→ **Exercise prompt**
Please keep to the lines below from the one with "And it's [Dm]" through the one with "- [Song](https://www.youtube.com/watch?v=yffOnXYgy3o)", and restate them word for word, ends included.

══ Task data

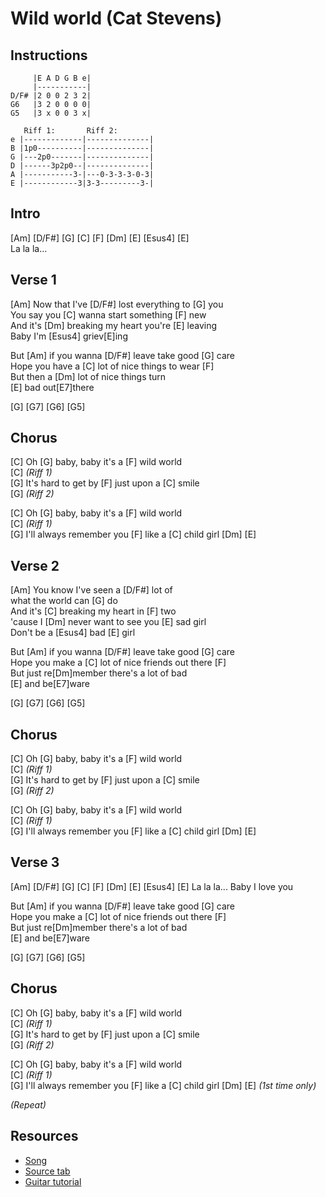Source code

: # Wild world (Cat Stevens)

## Instructions

```
     |E A D G B e|
     |-----------|
D/F# |2 0 0 2 3 2|
G6   |3 2 0 0 0 0|
G5   |3 x 0 0 3 x|

   Riff 1:       Riff 2:
e |-------------|--------------|
B |1p0----------|--------------|
G |---2p0-------|--------------|
D |------3p2p0--|--------------|
A |-----------3-|---0-3-3-3-0-3|
E |------------3|3-3---------3-|
```

## Intro

[Am] [D/F#] [G] [C] [F] [Dm] [E] [Esus4] [E]  
La la la...
 
## Verse 1

[Am] Now that I've [D/F#] lost everything to [G] you  
You say you [C] wanna start something [F] new  
And it's [Dm] breaking my heart you're [E] leaving  
Baby I'm [Esus4] griev[E]ing

But [Am] if you wanna [D/F#] leave take good [G] care  
Hope you have a [C] lot of nice things to wear [F]  
But then a [Dm] lot of nice things turn  
[E] bad out[E7]there

[G] [G7] [G6] [G5]

## Chorus

[C] Oh [G] baby, baby it's a [F] wild world  
[C] _(Riff 1)_  
[G] It's hard to get by [F] just upon a [C] smile  
[G] _(Riff 2)_

[C] Oh [G] baby, baby it's a [F] wild world  
[C] _(Riff 1)_  
[G] I'll always remember you [F] like a [C] child girl
[Dm] [E]

## Verse 2

[Am] You know I've seen a [D/F#] lot of  
what the world can [G] do  
And it's [C] breaking my heart in [F] two  
'cause I [Dm] never want to see you [E] sad girl  
Don't be a [Esus4] bad [E] girl

But [Am] if you wanna [D/F#] leave take good [G] care  
Hope you make a [C] lot of nice friends out there [F]  
But just re[Dm]member there's a lot of bad  
[E] and be[E7]ware

[G] [G7] [G6] [G5]

## Chorus

[C] Oh [G] baby, baby it's a [F] wild world  
[C] _(Riff 1)_  
[G] It's hard to get by [F] just upon a [C] smile  
[G] _(Riff 2)_

[C] Oh [G] baby, baby it's a [F] wild world  
[C] _(Riff 1)_  
[G] I'll always remember you [F] like a [C] child girl
[Dm] [E]

## Verse 3

[Am] [D/F#] [G] [C] [F] [Dm] [E] [Esus4] [E]
La la la... Baby I love you

But [Am] if you wanna [D/F#] leave take good [G] care  
Hope you make a [C] lot of nice friends out there [F]  
But just re[Dm]member there's a lot of bad  
[E] and be[E7]ware

[G] [G7] [G6] [G5]

## Chorus

[C] Oh [G] baby, baby it's a [F] wild world  
[C] _(Riff 1)_  
[G] It's hard to get by [F] just upon a [C] smile  
[G] _(Riff 2)_

[C] Oh [G] baby, baby it's a [F] wild world  
[C] _(Riff 1)_  
[G] I'll always remember you [F] like a [C] child girl
[Dm] [E] _(1st time only)_

_(Repeat)_

## Resources

- [Song](https://www.youtube.com/watch?v=yffOnXYgy3o)
- [Source tab](https://tabs.ultimate-guitar.com/tab/cat-stevens/wild-world-chords-992169)
- [Guitar tutorial](https://www.youtube.com/watch?v=SeDzGf7L3Fs)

════

→ **Solution to this problem**
And it's [Dm] breaking my heart you're [E] leaving  
Baby I'm [Esus4] griev[E]ing

But [Am] if you wanna [D/F#] leave take good [G] care  
Hope you have a [C] lot of nice things to wear [F]  
But then a [Dm] lot of nice things turn  
[E] bad out[E7]there

[G] [G7] [G6] [G5]

## Chorus

[C] Oh [G] baby, baby it's a [F] wild world  
[C] _(Riff 1)_  
[G] It's hard to get by [F] just upon a [C] smile  
[G] _(Riff 2)_

[C] Oh [G] baby, baby it's a [F] wild world  
[C] _(Riff 1)_  
[G] I'll always remember you [F] like a [C] child girl
[Dm] [E]

## Verse 2

[Am] You know I've seen a [D/F#] lot of  
what the world can [G] do  
And it's [C] breaking my heart in [F] two  
'cause I [Dm] never want to see you [E] sad girl  
Don't be a [Esus4] bad [E] girl

But [Am] if you wanna [D/F#] leave take good [G] care  
Hope you make a [C] lot of nice friends out there [F]  
But just re[Dm]member there's a lot of bad  
[E] and be[E7]ware

[G] [G7] [G6] [G5]

## Chorus

[C] Oh [G] baby, baby it's a [F] wild world  
[C] _(Riff 1)_  
[G] It's hard to get by [F] just upon a [C] smile  
[G] _(Riff 2)_

[C] Oh [G] baby, baby it's a [F] wild world  
[C] _(Riff 1)_  
[G] I'll always remember you [F] like a [C] child girl
[Dm] [E]

## Verse 3

[Am] [D/F#] [G] [C] [F] [Dm] [E] [Esus4] [E]
La la la... Baby I love you

But [Am] if you wanna [D/F#] leave take good [G] care  
Hope you make a [C] lot of nice friends out there [F]  
But just re[Dm]member there's a lot of bad  
[E] and be[E7]ware

[G] [G7] [G6] [G5]

## Chorus

[C] Oh [G] baby, baby it's a [F] wild world  
[C] _(Riff 1)_  
[G] It's hard to get by [F] just upon a [C] smile  
[G] _(Riff 2)_

[C] Oh [G] baby, baby it's a [F] wild world  
[C] _(Riff 1)_  
[G] I'll always remember you [F] like a [C] child girl
[Dm] [E] _(1st time only)_

_(Repeat)_

## Resources

- [Song](https://www.youtube.com/watch?v=yffOnXYgy3o)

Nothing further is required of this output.